Spiritualité
et pédagogie Waldorf

Pour une société ouverte

Les écoles Waldorf prennent au sérieux la vie spirituelle, qu’elles cultivent de façon laïque : ni confessionnelle, ni religieuse. Cette vie spirituelle commence avec la culture de qualités essentielles, comme l’émerveillement, l’ouverture d’esprit et le respect, l’empathie vis-à-vis du monde, de la nature et des autres. Elle se poursuit ensuite par l’éclosion d’une pensée individuelle et philosophique : quels sont les idéaux et valeurs morales que je reconnais moi-même comme justes ? Comment puis-je me hisser à leur hauteur pour vivre en cohérence avec moi-même ? Elle aboutit enfin à la plus haute des facultés humaines : donner sens par soi-même à sa propre vie et au monde.


Des contes, des mythes et des légendes pour nourrir l’enfance

Le jeune enfant dispose d’une imagination incroyable grâce à laquelle il peut établir un lien avec le monde, bien plus que par l’intelligence analytique de l’adulte qui n’émergera que plus tard.

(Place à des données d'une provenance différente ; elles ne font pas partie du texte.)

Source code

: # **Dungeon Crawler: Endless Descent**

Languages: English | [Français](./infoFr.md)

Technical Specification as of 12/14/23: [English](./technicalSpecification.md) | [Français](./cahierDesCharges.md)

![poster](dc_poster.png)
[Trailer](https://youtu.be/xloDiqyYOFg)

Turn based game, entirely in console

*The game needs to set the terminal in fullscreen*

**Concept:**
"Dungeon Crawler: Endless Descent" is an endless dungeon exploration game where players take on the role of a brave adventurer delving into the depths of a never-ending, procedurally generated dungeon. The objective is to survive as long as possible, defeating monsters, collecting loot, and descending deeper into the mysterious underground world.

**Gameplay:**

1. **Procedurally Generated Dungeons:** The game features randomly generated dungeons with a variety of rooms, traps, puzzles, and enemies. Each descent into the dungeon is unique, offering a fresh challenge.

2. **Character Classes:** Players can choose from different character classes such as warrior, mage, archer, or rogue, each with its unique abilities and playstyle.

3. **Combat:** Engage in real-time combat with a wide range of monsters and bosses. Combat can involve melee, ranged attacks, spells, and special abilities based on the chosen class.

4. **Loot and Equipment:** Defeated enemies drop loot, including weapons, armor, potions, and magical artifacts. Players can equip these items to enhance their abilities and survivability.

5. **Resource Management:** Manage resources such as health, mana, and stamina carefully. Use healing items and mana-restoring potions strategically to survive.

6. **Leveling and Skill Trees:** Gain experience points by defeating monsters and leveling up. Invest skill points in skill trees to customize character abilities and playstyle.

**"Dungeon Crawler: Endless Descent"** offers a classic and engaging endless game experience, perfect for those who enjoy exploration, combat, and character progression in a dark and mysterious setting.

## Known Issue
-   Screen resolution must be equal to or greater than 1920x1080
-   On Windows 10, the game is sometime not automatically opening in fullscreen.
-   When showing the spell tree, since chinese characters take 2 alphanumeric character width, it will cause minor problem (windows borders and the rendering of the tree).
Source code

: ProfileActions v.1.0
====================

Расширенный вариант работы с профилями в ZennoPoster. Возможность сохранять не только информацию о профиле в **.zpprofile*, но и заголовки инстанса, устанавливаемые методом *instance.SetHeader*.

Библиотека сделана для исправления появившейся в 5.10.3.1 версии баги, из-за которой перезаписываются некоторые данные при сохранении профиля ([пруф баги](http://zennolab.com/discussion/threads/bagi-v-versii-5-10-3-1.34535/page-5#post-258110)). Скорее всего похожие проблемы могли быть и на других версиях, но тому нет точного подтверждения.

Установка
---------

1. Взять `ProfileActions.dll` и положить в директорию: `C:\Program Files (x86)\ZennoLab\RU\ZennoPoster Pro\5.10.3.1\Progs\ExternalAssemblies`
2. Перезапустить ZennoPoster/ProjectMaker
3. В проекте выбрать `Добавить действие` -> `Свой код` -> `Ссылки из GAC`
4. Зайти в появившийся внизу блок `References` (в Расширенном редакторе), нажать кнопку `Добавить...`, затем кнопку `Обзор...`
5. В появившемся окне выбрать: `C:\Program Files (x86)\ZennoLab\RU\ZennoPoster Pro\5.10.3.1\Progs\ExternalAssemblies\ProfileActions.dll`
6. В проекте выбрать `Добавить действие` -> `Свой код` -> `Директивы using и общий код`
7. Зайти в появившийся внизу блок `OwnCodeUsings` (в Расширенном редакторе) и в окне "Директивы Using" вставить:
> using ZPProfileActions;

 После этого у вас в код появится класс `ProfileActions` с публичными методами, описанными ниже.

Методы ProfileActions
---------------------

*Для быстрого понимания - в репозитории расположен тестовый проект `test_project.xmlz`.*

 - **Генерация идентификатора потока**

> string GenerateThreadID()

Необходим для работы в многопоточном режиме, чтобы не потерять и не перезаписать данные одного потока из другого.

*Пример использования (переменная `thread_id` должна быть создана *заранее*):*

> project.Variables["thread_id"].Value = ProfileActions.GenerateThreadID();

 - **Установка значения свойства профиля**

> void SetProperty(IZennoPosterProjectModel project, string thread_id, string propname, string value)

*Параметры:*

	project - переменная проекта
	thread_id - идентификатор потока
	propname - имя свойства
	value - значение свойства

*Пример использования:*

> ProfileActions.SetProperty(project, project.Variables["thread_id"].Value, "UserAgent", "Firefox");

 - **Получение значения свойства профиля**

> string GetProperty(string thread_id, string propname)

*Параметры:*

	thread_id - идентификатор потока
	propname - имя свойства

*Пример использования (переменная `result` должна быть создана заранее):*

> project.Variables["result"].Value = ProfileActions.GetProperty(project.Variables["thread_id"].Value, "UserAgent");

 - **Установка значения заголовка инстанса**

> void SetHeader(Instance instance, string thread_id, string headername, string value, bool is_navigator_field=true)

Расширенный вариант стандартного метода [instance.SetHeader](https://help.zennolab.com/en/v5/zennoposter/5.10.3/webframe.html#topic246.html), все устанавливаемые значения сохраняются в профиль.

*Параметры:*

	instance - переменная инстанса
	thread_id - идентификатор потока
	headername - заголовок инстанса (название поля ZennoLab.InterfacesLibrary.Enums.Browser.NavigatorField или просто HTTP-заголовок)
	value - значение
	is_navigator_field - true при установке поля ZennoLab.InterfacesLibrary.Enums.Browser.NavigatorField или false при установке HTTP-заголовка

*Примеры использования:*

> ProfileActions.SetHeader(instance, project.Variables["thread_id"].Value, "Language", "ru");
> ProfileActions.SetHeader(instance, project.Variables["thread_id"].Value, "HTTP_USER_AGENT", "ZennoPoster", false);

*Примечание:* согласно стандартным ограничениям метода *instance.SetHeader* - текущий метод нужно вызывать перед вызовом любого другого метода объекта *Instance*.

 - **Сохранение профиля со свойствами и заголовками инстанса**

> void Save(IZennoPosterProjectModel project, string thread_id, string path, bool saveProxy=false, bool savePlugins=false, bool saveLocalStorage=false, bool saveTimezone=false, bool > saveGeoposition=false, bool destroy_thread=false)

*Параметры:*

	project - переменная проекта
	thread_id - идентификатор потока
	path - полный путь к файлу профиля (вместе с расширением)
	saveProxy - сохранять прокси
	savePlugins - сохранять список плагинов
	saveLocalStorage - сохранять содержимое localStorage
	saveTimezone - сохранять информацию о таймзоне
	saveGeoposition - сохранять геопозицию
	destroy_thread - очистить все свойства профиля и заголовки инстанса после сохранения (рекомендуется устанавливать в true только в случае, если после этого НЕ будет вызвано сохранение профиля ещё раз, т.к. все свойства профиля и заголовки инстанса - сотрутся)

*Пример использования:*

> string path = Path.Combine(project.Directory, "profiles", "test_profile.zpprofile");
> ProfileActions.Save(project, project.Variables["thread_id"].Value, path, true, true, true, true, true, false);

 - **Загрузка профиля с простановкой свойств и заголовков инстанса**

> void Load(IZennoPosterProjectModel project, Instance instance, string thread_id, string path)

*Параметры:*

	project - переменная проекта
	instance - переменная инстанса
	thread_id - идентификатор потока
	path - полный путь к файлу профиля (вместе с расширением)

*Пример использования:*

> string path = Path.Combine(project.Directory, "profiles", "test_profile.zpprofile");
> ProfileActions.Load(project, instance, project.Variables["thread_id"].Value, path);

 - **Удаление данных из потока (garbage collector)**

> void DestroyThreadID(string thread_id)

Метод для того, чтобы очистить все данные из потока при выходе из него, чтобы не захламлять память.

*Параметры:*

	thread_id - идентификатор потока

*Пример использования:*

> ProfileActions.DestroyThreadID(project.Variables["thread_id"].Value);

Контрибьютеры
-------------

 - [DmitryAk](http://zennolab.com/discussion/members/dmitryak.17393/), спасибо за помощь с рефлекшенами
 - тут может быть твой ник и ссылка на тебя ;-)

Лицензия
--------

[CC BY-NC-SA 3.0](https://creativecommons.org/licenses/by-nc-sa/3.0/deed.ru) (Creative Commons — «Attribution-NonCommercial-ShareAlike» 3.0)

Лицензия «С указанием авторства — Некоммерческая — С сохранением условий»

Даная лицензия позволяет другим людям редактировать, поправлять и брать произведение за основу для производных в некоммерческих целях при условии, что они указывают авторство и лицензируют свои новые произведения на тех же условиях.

La sagesse populaire le sait bien : elle est riche d’images et de contes pour enfants, reflets de la vie intérieure, des questionnements existentiels et des grands idéaux comme l’amour, la tolérance, le courage, la fraternité etc.

Auprès des plus jeunes, la pédagogie Steiner-Waldorf accorde une large place au patrimoine spirituel de l’humanité (contes, fables, faits religieux, mythologies fondatrices des grandes civilisations et des grandes religions) pour nourrir l’imagination et la vie intérieure, mais également pour s’ouvrir à une grande diversité de conceptions du monde. Cela deviendra alors plus tard nourriture de l’esprit critique de l’enfant, cruciale pour la construction qu’il entreprend de lui-même et l’édification de sa personnalité.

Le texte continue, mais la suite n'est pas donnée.